I just noticed the version river function seems to be missing in L6. I never used it much in L5 but was curious to see if it has, in fact, been purposely removed?
It's still there. It's one of the options in the Passage Analysis tool:
It could disappear forever and i would never care or even notice.
Merry Christmas everyone!
Aah, there it is. Thanks Todd.
Morph River, Cluster Graph, and Version River are all, IMO, unintuitive and of questionable value.
The Rivers attempt to take discrete data and display it in an analog fashion - which is confusing. The only data on the graphics that have any significance at all is at the vertical line(s) that signify the verses. The meandering rivers between these lines are subjective and meaningless.

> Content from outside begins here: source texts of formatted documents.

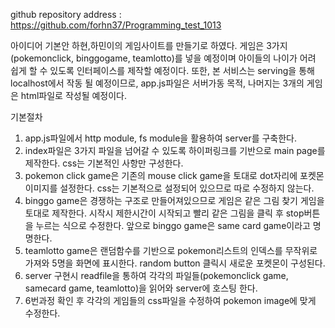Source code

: github repository address : https://github.com/forhn37/Programming_test_1013

아이디어 기본안
하현,하민이의 게임사이트를 만들기로 하였다. 게임은 3가지 (pokemonclick, binggogame, teamlotto)를 넣을 예정이며 아이들의 나이가 어려 쉽게 할 수 있도록 인터페이스를 제작할 예정이다. 또한, 본 서비스는 serving을 통해 localhost에서 작동 될 예정이므로, app.js파일은 서버가동 목적, 나머지는 3개의 게임은 html파일로 작성될 예정이다. 

기본절차
1. app.js파일에서 http module, fs module을 활용하여 server를 구축한다.
2. index파일은 3가지 파일을 넘어갈 수 있도록 하이퍼링크를 기반으로 main page를 제작한다. css는 기본적인 사항만 구성한다.
3. pokemon click game은 기존의 mouse click game을 토대로 dot자리에 포켓몬 이미지를 설정한다. css는 기본적으로 설정되어 있으므로 따로 수정하지 않는다.
4. binggo game은 경쟁하는 구조로 만들어져있으므로 게임은 같은 그림 찾기 게임을 토대로 제작한다. 시작시 제한시간이 시작되고 빨리 같은 그림을 클릭 후 stop버튼을 누르는 식으로 수정한다. 앞으로 binggo game은 same card game이라고 명명한다.
5. teamlotto game은 랜덤함수를 기반으로 pokemon리스트의 인덱스를 무작위로 가져와 5명을 화면에 표시한다. random button 클릭시 새로운 포켓몬이 구성된다. 
6. server 구현시 readfile을 통하여 각각의 파일들(pokemonclick game, samecard game, teamlotto)을 읽어와 server에 호스팅 한다. 
7. 6번과정 확인 후 각각의 게임들의 css파일을 수정하여 pokemon image에 맞게 수정한다.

The Cluster Graph is ... well ... cute but virtually pointless unless word count comparisons between various English versions are high on one's exegetical or homiletical to-do list.
I suppose they could have some value if one wanted to wow an audience with colorful charts and dancing orbs. Nevertheless, if I have misinterpreted these tools and someone is getting genuine value out of them, then, my apologies and I applaud you.
Sorry if this sounds too snarky but I question their inclusion in Logos ... seems like unnecessary bloat.
I agree with JRS. These features were not done as a response to user requests/need, they were done as cool techie features because the developers thought it would be fun. This was in the days when what went into the software was mostly driven by techie geeks. They've gotten better about listening to what users actually want in recent years. And Bob Pritchett, who was pretty into the geeky whiz-bang type features, while he's still very involved, has less of a say these days on decisions about what features go in.
I'm sure they can tell from the automatically collected user feedback how many people are actually using these features, as opposed to just trying them out once to see what they are. I doubt that will make them decide to remove the features for a future version, as long as they are still functioning fine. If they were to become a maintenance nightmare under a new internal architecture, I'm guessing Faithlife might decide to ditch them if nobody is using them anyway.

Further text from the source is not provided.